WHAT TO DO:
Look through the records below and copy each line that includes the word "post".

[Source records]

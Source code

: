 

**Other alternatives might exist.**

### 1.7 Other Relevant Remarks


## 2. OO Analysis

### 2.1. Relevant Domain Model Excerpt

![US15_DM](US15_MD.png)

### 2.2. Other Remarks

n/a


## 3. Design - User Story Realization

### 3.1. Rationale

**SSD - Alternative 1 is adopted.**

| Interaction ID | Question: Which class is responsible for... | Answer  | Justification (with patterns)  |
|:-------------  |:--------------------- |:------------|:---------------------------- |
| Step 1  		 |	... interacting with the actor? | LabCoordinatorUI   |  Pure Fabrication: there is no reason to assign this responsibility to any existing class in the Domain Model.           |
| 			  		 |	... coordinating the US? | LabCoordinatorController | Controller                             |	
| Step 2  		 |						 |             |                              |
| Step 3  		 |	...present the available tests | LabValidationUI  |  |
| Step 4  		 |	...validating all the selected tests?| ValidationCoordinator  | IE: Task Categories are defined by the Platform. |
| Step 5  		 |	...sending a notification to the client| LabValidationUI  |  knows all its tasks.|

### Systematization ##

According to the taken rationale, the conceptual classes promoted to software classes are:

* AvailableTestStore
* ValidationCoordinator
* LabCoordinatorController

--

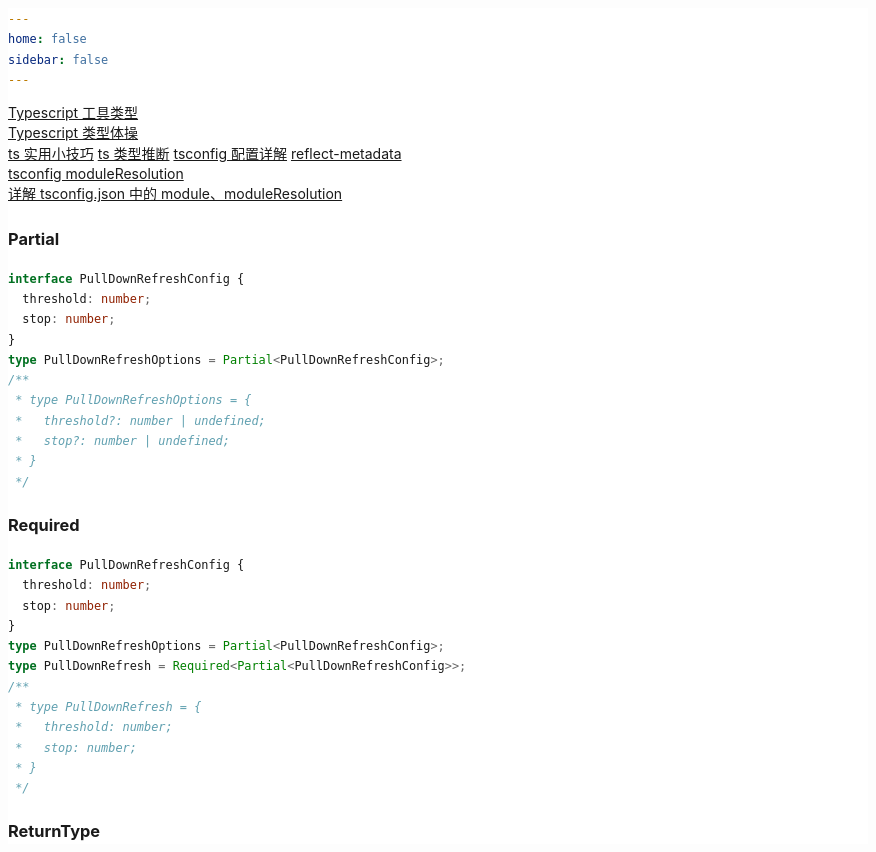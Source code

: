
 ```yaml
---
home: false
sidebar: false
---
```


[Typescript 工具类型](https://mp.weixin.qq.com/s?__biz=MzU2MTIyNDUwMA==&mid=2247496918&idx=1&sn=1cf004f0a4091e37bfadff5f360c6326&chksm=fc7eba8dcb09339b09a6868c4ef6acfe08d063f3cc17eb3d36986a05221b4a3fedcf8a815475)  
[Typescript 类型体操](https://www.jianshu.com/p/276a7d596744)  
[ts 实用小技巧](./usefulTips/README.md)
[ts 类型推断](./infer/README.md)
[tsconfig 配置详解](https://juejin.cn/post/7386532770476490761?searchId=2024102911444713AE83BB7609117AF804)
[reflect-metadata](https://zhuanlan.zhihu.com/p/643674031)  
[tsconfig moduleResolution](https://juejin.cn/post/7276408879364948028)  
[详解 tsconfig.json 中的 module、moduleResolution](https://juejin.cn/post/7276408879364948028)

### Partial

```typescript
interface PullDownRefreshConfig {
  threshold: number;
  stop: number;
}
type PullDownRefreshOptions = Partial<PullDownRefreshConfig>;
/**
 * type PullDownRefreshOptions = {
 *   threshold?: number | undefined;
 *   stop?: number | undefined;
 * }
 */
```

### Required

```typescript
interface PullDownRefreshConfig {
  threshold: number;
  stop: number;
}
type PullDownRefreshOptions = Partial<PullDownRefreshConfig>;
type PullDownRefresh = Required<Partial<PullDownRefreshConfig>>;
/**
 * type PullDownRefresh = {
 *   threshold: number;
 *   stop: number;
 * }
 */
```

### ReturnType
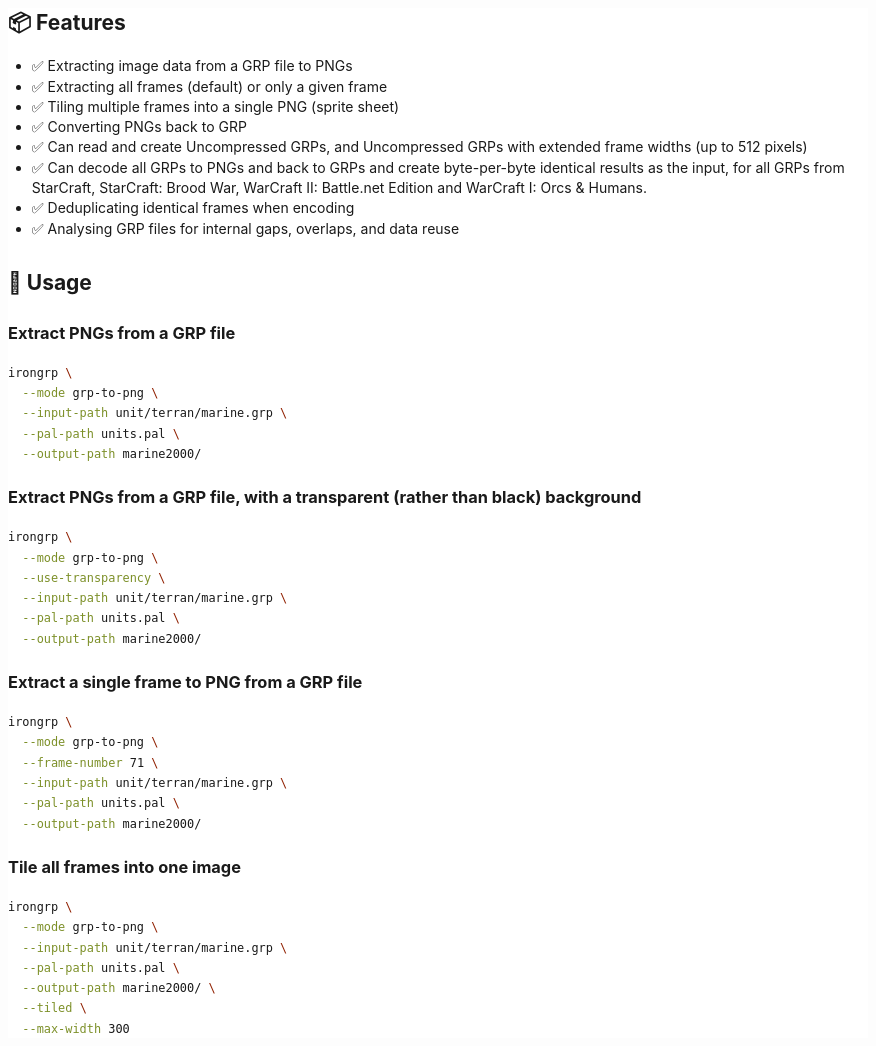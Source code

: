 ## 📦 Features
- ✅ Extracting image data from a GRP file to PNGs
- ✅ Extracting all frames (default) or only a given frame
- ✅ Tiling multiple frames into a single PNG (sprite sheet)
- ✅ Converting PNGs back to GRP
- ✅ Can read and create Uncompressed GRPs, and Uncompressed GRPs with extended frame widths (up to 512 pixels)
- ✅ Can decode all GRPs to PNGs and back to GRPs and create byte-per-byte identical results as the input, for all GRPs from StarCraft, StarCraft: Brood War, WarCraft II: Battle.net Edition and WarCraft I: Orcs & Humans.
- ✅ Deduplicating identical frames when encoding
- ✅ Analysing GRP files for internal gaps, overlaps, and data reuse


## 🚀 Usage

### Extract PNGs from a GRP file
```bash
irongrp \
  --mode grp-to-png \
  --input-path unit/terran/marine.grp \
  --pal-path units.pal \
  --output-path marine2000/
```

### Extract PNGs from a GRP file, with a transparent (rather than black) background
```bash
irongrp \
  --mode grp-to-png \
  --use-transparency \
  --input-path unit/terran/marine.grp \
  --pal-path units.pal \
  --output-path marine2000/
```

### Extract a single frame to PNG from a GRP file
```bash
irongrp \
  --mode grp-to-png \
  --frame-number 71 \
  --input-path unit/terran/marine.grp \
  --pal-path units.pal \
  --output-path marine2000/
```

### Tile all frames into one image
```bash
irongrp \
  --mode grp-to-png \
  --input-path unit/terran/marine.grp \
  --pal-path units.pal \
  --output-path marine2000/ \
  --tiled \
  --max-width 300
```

FINISHED TASK:
[tsconfig 配置详解](https://juejin.cn/post/7386532770476490761?searchId=2024102911444713AE83BB7609117AF804)
[tsconfig moduleResolution](https://juejin.cn/post/7276408879364948028)  
[详解 tsconfig.json 中的 module、moduleResolution](https://juejin.cn/post/7276408879364948028)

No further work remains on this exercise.